The Stolen Body Theory

This theory poses that Jesus was crucified and died, and then his followers stole his body. So what are the relevant probabilities?

  • P(A)=50\%=\text{this is the prior epistemic probability of the alternative}
  • P(H|A)=25\%=\text{Probability that church history would have turned out as it did given the alternative}
  • P(C|R)=99\%=\text{Probability that we would have the testimony that Jesus was crucified given the alternative}
  • P(W|R)=99\%=\text{Probability that we would have the testimony of the women that the tomb was empty given the alternative}
  • P(D|R)=50\%=\text{Probability that we would have the disciples testimony given the alternative}
  • P(J|R)=1\%=\text{Probability that we would have the testimony of James and Paul given the alternative}
  • P(E|R)=25\%\times99\%\times99\%\times10\%\times1\%\approx.1\% \

Relative odds of the resurrection compared to the Stolen Body Theory:

\frac{P(R|E)}{P(A|E)}=\frac{P(R)}{P(A)} \times \frac{P(E|R)}{P(E|A)}=\frac{1\%}{50\%} \times \frac{95\%}{.1\%}=19:1

This theory seems to be much more plausible than the Hallucination Theory, but it is still less plausible than the Resurrection.

The Swoon Theory

This theory poses that Jesus was crucified but fainted and did not die. So what are the relevant probabilities?

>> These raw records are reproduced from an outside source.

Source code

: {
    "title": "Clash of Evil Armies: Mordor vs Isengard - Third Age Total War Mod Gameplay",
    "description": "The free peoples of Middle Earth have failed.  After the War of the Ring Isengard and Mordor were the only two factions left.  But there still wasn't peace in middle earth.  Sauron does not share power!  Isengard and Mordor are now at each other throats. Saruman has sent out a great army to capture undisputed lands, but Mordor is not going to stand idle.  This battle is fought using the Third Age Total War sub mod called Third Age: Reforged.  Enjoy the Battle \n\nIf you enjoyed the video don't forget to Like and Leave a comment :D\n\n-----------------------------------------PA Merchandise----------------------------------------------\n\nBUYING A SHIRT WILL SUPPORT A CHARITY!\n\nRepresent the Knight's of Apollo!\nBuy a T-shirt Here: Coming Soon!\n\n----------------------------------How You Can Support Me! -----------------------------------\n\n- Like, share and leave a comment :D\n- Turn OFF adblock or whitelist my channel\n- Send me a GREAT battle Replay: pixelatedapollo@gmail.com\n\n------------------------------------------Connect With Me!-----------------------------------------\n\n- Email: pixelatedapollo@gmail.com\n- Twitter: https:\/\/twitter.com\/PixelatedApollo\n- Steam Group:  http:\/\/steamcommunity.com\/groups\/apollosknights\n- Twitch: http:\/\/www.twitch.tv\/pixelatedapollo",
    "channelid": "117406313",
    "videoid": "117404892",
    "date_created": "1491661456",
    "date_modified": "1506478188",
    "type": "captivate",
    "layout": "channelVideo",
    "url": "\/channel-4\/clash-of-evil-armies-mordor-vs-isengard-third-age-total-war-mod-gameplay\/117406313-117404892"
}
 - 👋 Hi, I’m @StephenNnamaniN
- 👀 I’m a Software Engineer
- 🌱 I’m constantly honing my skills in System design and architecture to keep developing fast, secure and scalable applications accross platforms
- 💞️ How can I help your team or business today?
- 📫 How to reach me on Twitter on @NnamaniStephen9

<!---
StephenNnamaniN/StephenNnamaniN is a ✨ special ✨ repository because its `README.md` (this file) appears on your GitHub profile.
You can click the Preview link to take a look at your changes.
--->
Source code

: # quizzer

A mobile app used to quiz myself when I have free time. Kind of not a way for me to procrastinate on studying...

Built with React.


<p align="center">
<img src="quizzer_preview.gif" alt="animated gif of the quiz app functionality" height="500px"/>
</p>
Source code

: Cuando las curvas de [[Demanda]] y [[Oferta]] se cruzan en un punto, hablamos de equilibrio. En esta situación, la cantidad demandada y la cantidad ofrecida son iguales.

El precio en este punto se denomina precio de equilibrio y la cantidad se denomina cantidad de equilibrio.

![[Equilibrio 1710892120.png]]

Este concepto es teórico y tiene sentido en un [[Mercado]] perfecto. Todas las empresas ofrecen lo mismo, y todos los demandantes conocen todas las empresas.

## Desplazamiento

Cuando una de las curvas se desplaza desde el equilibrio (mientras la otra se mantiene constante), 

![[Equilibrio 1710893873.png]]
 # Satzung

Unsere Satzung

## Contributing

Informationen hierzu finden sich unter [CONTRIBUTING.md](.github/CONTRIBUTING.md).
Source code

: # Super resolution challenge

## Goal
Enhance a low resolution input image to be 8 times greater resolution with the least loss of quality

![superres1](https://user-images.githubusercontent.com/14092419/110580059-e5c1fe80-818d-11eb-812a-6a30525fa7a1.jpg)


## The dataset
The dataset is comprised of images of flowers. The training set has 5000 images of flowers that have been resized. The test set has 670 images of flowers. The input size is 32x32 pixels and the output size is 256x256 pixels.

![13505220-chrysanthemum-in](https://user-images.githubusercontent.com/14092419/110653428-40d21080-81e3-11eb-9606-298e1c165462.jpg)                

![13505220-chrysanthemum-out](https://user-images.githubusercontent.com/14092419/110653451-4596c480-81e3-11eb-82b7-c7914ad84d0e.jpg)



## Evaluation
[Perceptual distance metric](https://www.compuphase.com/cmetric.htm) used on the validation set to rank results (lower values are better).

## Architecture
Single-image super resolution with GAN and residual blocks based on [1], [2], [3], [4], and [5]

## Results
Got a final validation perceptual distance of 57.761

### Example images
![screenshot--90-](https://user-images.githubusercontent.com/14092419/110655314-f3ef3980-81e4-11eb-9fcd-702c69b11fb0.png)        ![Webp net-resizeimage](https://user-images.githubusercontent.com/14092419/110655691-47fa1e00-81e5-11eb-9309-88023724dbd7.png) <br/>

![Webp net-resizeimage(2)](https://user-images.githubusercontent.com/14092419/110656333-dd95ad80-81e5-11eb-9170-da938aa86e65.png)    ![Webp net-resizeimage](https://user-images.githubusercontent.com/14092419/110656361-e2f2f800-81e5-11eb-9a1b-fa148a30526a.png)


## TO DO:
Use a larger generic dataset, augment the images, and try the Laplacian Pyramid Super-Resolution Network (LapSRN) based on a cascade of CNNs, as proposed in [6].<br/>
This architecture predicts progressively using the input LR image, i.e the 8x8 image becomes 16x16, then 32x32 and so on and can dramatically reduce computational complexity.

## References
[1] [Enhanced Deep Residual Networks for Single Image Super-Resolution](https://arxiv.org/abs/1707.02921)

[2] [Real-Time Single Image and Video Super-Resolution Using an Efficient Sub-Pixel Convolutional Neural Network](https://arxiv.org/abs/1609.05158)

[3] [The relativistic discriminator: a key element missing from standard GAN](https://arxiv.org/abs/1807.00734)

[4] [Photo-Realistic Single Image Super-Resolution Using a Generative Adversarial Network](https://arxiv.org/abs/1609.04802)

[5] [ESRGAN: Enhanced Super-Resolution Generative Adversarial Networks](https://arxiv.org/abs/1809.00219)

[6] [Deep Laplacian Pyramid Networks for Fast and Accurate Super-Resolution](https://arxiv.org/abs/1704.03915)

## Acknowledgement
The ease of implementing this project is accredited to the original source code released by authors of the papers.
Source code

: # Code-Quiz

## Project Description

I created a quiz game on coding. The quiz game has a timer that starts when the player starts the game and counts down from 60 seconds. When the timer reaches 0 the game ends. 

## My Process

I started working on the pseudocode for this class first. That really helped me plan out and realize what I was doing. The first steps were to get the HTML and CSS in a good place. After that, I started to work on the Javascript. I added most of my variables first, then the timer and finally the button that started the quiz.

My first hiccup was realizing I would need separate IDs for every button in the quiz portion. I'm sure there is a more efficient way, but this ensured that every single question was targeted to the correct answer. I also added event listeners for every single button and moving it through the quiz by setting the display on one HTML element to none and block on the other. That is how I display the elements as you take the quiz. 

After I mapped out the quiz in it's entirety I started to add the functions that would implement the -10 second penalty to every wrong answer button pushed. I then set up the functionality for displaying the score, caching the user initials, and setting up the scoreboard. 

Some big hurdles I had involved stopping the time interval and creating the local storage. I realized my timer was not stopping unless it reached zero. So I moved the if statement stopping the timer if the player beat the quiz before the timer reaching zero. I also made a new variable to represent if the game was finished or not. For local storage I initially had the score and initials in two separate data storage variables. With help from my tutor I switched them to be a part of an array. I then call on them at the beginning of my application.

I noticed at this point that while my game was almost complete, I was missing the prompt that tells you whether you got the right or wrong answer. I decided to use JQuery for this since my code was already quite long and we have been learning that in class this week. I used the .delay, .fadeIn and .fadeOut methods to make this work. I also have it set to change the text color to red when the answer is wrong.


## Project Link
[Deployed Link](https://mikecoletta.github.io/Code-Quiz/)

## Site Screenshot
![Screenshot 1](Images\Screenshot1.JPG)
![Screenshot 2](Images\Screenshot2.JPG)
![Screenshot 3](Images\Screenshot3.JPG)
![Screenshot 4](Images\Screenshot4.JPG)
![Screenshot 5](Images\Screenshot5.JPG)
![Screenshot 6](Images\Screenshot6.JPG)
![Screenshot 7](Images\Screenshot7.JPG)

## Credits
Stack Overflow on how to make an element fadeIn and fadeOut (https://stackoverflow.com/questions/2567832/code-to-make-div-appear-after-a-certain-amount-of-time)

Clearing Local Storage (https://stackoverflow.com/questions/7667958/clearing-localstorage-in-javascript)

  • P(A)=5\%=\text{this is the prior epistemic probability of the alternative}
  • P(H|A)=10\%=\text{Probability that church history would have turned out as it did given the alternative}
  • P(C|R)=99\%=\text{Probability that we would have the testimony that Jesus was crucified given the alternative}
  • P(W|R)=99\%=\text{Probability that we would have the testimony of the women that the tomb was empty given the alternative}
  • P(D|R)=10\%=\text{Probability that we would have the disciples testimony given the alternative}
  • P(J|R)=5\%=\text{Probability that we would have the testimony of James and Paul given the alternative}
  • P(E|R)=10\%\times99\%\times99\%\times10\%\times5\%\approx.05\% \

Relative odds of the resurrection compared to the Swoon Theory:

\frac{P(R|E)}{P(A|E)}=\frac{P(R)}{P(A)} \times \frac{P(E|R)}{P(E|A)}=\frac{1\%}{5\%} \times \frac{95\%}{.05\%}=380:1

The Dude Named Jesus Theory

This theory poses that Jesus was just some radical preacher in palestine, but we do not really know anything else about him.

  • P(A)=50\%=\text{this is the prior epistemic probability of the alternative}
  • P(H|A)=1\%=\text{Probability that church history would have turned out as it did given the alternative}
  • P(C|R)=10\%=\text{Probability that we would have the testimony that Jesus was crucified given the alternative}
  • P(W|R)=1\%=\text{Probability that we would have the testimony of the women that the tomb was empty given the alternative}
  • P(D|R)=1\%=\text{Probability that we would have the disciples testimony given the alternative}
  • P(J|R)=1\%=\text{Probability that we would have the testimony of James and Paul given the alternative}
  • P(E|R)=1\%\times10\%\times1\%\times1\%\times1\%\approx1\times10^{-7}\%

Relative odds of the resurrection compared to the Dude Named Jesus Theory:

\frac{P(R|E)}{P(A|E)}=\frac{P(R)}{P(A)} \times \frac{P(E|R)}{P(E|A)}=\frac{1\%}{50\%} \times \frac{95\%}{1\times10^{-7}\%}=19,000,000:1

This theory is utterly implausible compared to the resurrection.